▶ **The problem**
Look through the records that follow. Copy every line containing the word "valign".

Stored entries
****

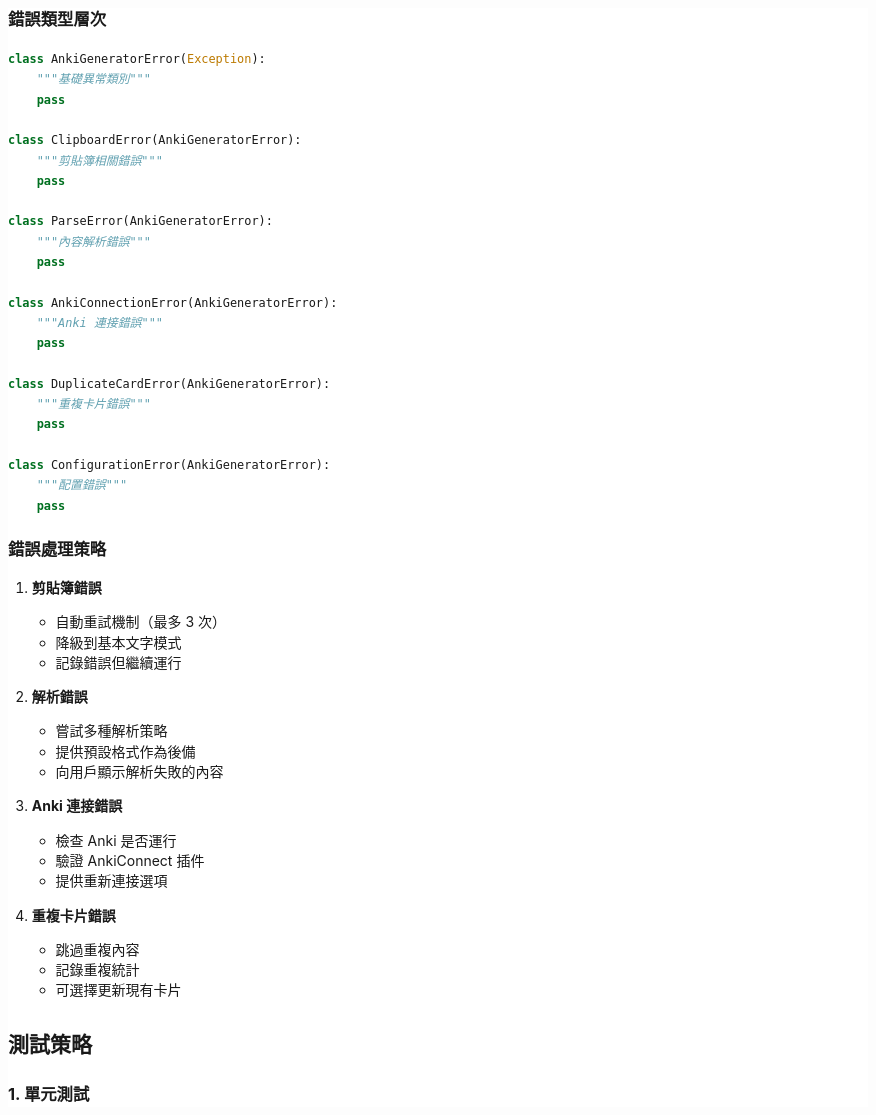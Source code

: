 ### 錯誤類型層次

```python
class AnkiGeneratorError(Exception):
    """基礎異常類別"""
    pass

class ClipboardError(AnkiGeneratorError):
    """剪貼簿相關錯誤"""
    pass

class ParseError(AnkiGeneratorError):
    """內容解析錯誤"""
    pass

class AnkiConnectionError(AnkiGeneratorError):
    """Anki 連接錯誤"""
    pass

class DuplicateCardError(AnkiGeneratorError):
    """重複卡片錯誤"""
    pass

class ConfigurationError(AnkiGeneratorError):
    """配置錯誤"""
    pass
```

### 錯誤處理策略

1. **剪貼簿錯誤**
   - 自動重試機制（最多 3 次）
   - 降級到基本文字模式
   - 記錄錯誤但繼續運行

2. **解析錯誤**
   - 嘗試多種解析策略
   - 提供預設格式作為後備
   - 向用戶顯示解析失敗的內容

3. **Anki 連接錯誤**
   - 檢查 Anki 是否運行
   - 驗證 AnkiConnect 插件
   - 提供重新連接選項

4. **重複卡片錯誤**
   - 跳過重複內容
   - 記錄重複統計
   - 可選擇更新現有卡片

## 測試策略

### 1. 單元測試
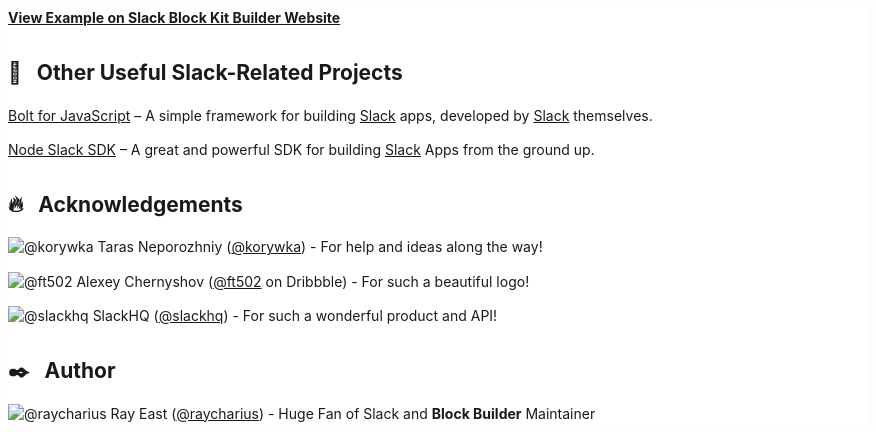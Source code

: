 [**View Example on Slack Block Kit Builder Website**](https://app.slack.com/block-kit-builder/#%7B%22blocks%22:%5B%7B%22text%22:%7B%22type%22:%22mrkdwn%22,%22text%22:%22:wave:%20Hi%20there,%20%3C@U03N067AL%3E%21%22%7D,%22type%22:%22section%22%7D,%7B%22text%22:%7B%22type%22:%22mrkdwn%22,%22text%22:%22_Sorry_,%20I%20didn%27t%20get%20that.%20Why%20don%27t%20you%20try%20out%20some%20of%20my%20slash%20commands?%22%7D,%22type%22:%22section%22%7D,%7B%22text%22:%7B%22type%22:%22mrkdwn%22,%22text%22:%22Here%20are%20some%20of%20the%20things%20that%20I%20can%20do:%22%7D,%22type%22:%22section%22%7D,%7B%22text%22:%7B%22type%22:%22mrkdwn%22,%22text%22:%22%E2%80%A2%20%60/schedule%60%5Cn%E2%80%A2%20%60/cancel%60%5Cn%E2%80%A2%20%60/remind%60%5Cn%E2%80%A2%20%60/help%60%22%7D,%22type%22:%22section%22%7D%5D%7D)
 
## :link: &nbsp; Other Useful Slack-Related Projects

[Bolt for JavaScript](https://github.com/SlackAPI/bolt) – A simple framework for building [Slack](https://slack.com) apps, developed by [Slack](https://slack.com) themselves.

[Node Slack SDK](https://github.com/slackapi/node-slack-sdk) – A great and powerful SDK for building [Slack](https://slack.com) Apps from the ground up.

## :fire: &nbsp; Acknowledgements
 
<img src="https://github.com/korywka.png" alt="@korywka" width="24" height="24" valign="bottom" /> Taras Neporozhniy ([@korywka](https://github.com/korywka)) - For help and ideas along the way!

<img src="https://cdn.dribbble.com/users/683635/avatars/normal/ee2c7c826bfe244b573d145376fe0b5a.png?1510328842" alt="@ft502" width="24" height="24" valign="bottom" /> Alexey Chernyshov ([@ft502](https://dribbble.com/ft502) on Dribbble) - For such a beautiful logo!

<img src="https://github.com/slackhq.png" alt="@slackhq" width="24" height="24" valign="bottom" /> SlackHQ ([@slackhq](https://github.com/slackhq)) - For such a wonderful product and API!

## :black_nib: &nbsp; Author

<img src="https://github.com/raycharius.png" alt="@raycharius" width="24" height="24" valign="bottom" /> Ray East ([@raycharius](https://github.com/raycharius)) - Huge Fan of Slack and **Block Builder** Maintainer
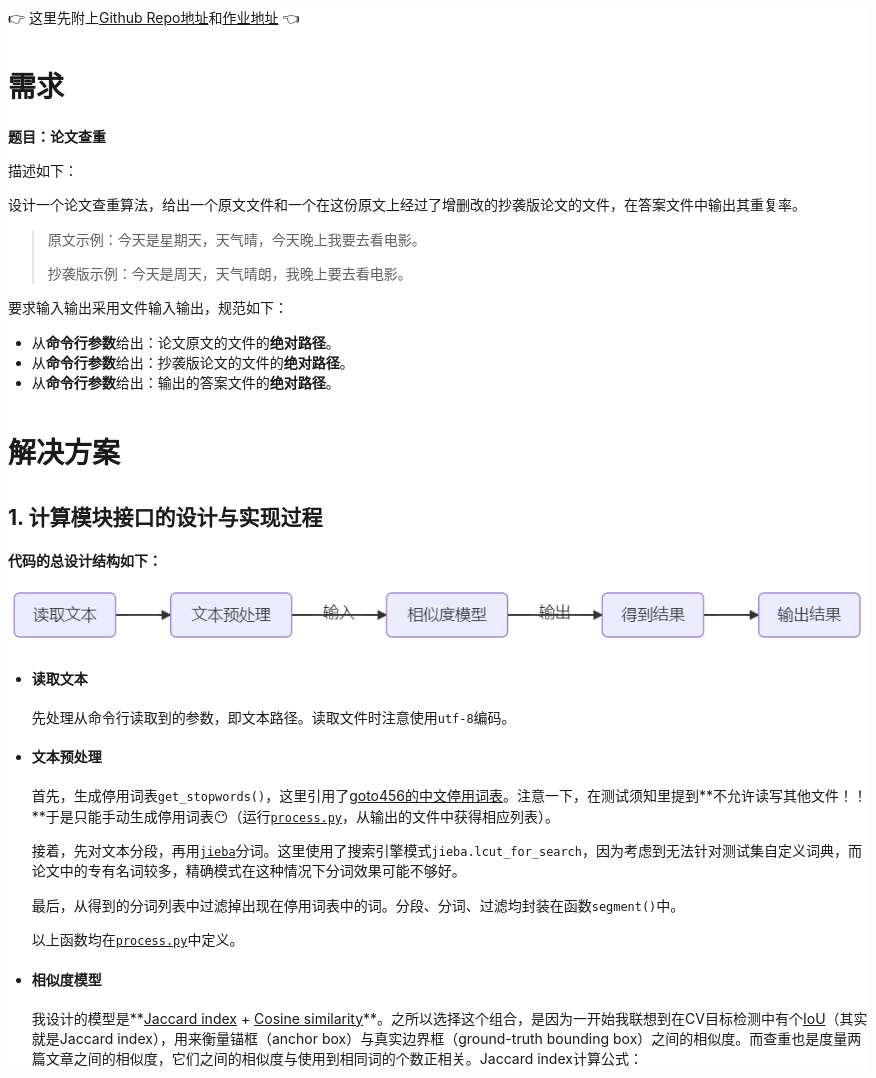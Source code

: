 :point_right: 这里先附上[Github Repo地址](https://github.com/Tomspiano/plagiarism-checker)和[作业地址](https://edu.cnblogs.com/campus/fzu/FZU_SE_KClass/homework/11118) :point_left:

# 需求

**题目：论文查重**

描述如下：

设计一个论文查重算法，给出一个原文文件和一个在这份原文上经过了增删改的抄袭版论文的文件，在答案文件中输出其重复率。

> 原文示例：今天是星期天，天气晴，今天晚上我要去看电影。
>
> 抄袭版示例：今天是周天，天气晴朗，我晚上要去看电影。

要求输入输出采用文件输入输出，规范如下：

- 从**命令行参数**给出：论文原文的文件的**绝对路径**。
- 从**命令行参数**给出：抄袭版论文的文件的**绝对路径**。
- 从**命令行参数**给出：输出的答案文件的**绝对路径**。



# 解决方案

## 1. 计算模块接口的设计与实现过程

**代码的总设计结构如下：**

![code_structure](blog.assets/code_structure.png)

- #### 读取文本

  先处理从命令行读取到的参数，即文本路径。读取文件时注意使用`utf-8`编码。

- #### 文本预处理

  首先，生成停用词表`get_stopwords()`，这里引用了[goto456的中文停用词表](https://github.com/goto456/stopwords/blob/master/cn_stopwords.txt)。注意一下，在测试须知里提到**不允许读写其他文件！！**于是只能手动生成停用词表:no_mouth:（运行[`process.py`](https://github.com/Tomspiano/2020SE-K/blob/master/181800331/01/release/dcheck/process.py)，从输出的文件中获得相应列表）。

  接着，先对文本分段，再用[`jieba`](https://github.com/fxsjy/jieba)分词。这里使用了搜索引擎模式`jieba.lcut_for_search`，因为考虑到无法针对测试集自定义词典，而论文中的专有名词较多，精确模式在这种情况下分词效果可能不够好。

  最后，从得到的分词列表中过滤掉出现在停用词表中的词。分段、分词、过滤均封装在函数`segment()`中。

  以上函数均在[`process.py`](https://github.com/Tomspiano/2020SE-K/blob/master/181800331/01/release/dcheck/process.py)中定义。

- #### 相似度模型

  我设计的模型是**[Jaccard index](https://blog.csdn.net/qq_34333481/article/details/84024513) + [Cosine similarity](http://www.ruanyifeng.com/blog/2013/03/cosine_similarity.html)**。之所以选择这个组合，是因为一开始我联想到在CV目标检测中有个[IoU](https://blog.csdn.net/gaoyu1253401563/article/details/86484851)（其实就是Jaccard index），用来衡量锚框（anchor box）与真实边界框（ground-truth bounding box）之间的相似度。而查重也是度量两篇文章之间的相似度，它们之间的相似度与使用到相同词的个数正相关。Jaccard index计算公式：
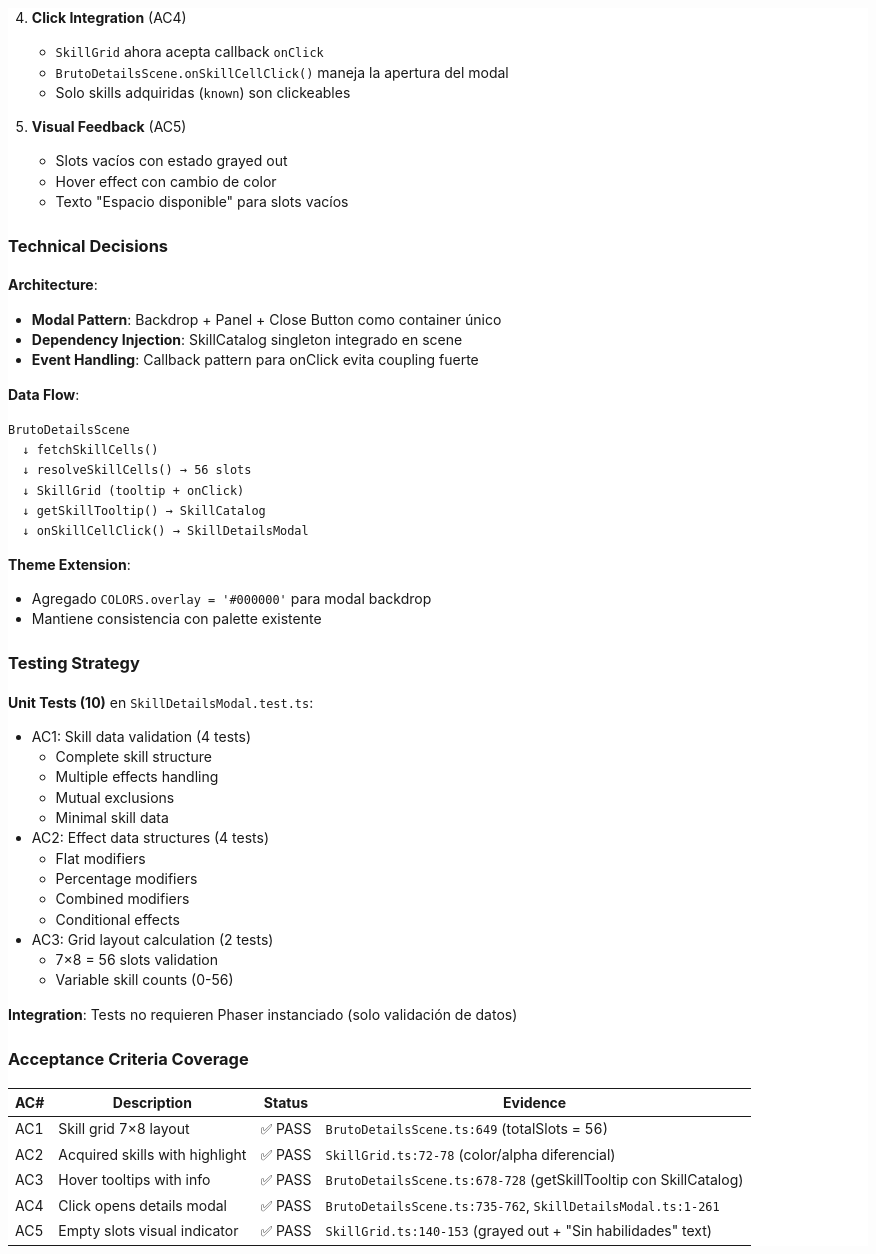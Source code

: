 4. **Click Integration** (AC4)
   - `SkillGrid` ahora acepta callback `onClick`
   - `BrutoDetailsScene.onSkillCellClick()` maneja la apertura del modal
   - Solo skills adquiridas (`known`) son clickeables

5. **Visual Feedback** (AC5)
   - Slots vacíos con estado grayed out
   - Hover effect con cambio de color
   - Texto "Espacio disponible" para slots vacíos

### Technical Decisions

**Architecture**:
- **Modal Pattern**: Backdrop + Panel + Close Button como container único
- **Dependency Injection**: SkillCatalog singleton integrado en scene
- **Event Handling**: Callback pattern para onClick evita coupling fuerte

**Data Flow**:
```
BrutoDetailsScene
  ↓ fetchSkillCells()
  ↓ resolveSkillCells() → 56 slots
  ↓ SkillGrid (tooltip + onClick)
  ↓ getSkillTooltip() → SkillCatalog
  ↓ onSkillCellClick() → SkillDetailsModal
```

**Theme Extension**:
- Agregado `COLORS.overlay = '#000000'` para modal backdrop
- Mantiene consistencia con palette existente

### Testing Strategy

**Unit Tests (10)** en `SkillDetailsModal.test.ts`:
- AC1: Skill data validation (4 tests)
  - Complete skill structure
  - Multiple effects handling
  - Mutual exclusions
  - Minimal skill data
- AC2: Effect data structures (4 tests)
  - Flat modifiers
  - Percentage modifiers
  - Combined modifiers
  - Conditional effects
- AC3: Grid layout calculation (2 tests)
  - 7×8 = 56 slots validation
  - Variable skill counts (0-56)

**Integration**: Tests no requieren Phaser instanciado (solo validación de datos)

### Acceptance Criteria Coverage

| AC# | Description | Status | Evidence |
|-----|-------------|--------|----------|
| AC1 | Skill grid 7×8 layout | ✅ PASS | `BrutoDetailsScene.ts:649` (totalSlots = 56) |
| AC2 | Acquired skills with highlight | ✅ PASS | `SkillGrid.ts:72-78` (color/alpha diferencial) |
| AC3 | Hover tooltips with info | ✅ PASS | `BrutoDetailsScene.ts:678-728` (getSkillTooltip con SkillCatalog) |
| AC4 | Click opens details modal | ✅ PASS | `BrutoDetailsScene.ts:735-762`, `SkillDetailsModal.ts:1-261` |
| AC5 | Empty slots visual indicator | ✅ PASS | `SkillGrid.ts:140-153` (grayed out + "Sin habilidades" text) |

****

▶ **Result of this task**
<img src="https://github.com/korywka.png" alt="@korywka" width="24" height="24" valign="bottom" /> Taras Neporozhniy ([@korywka](https://github.com/korywka)) - For help and ideas along the way!
<img src="https://cdn.dribbble.com/users/683635/avatars/normal/ee2c7c826bfe244b573d145376fe0b5a.png?1510328842" alt="@ft502" width="24" height="24" valign="bottom" /> Alexey Chernyshov ([@ft502](https://dribbble.com/ft502) on Dribbble) - For such a beautiful logo!
<img src="https://github.com/slackhq.png" alt="@slackhq" width="24" height="24" valign="bottom" /> SlackHQ ([@slackhq](https://github.com/slackhq)) - For such a wonderful product and API!
<img src="https://github.com/raycharius.png" alt="@raycharius" width="24" height="24" valign="bottom" /> Ray East ([@raycharius](https://github.com/raycharius)) - Huge Fan of Slack and **Block Builder** Maintainer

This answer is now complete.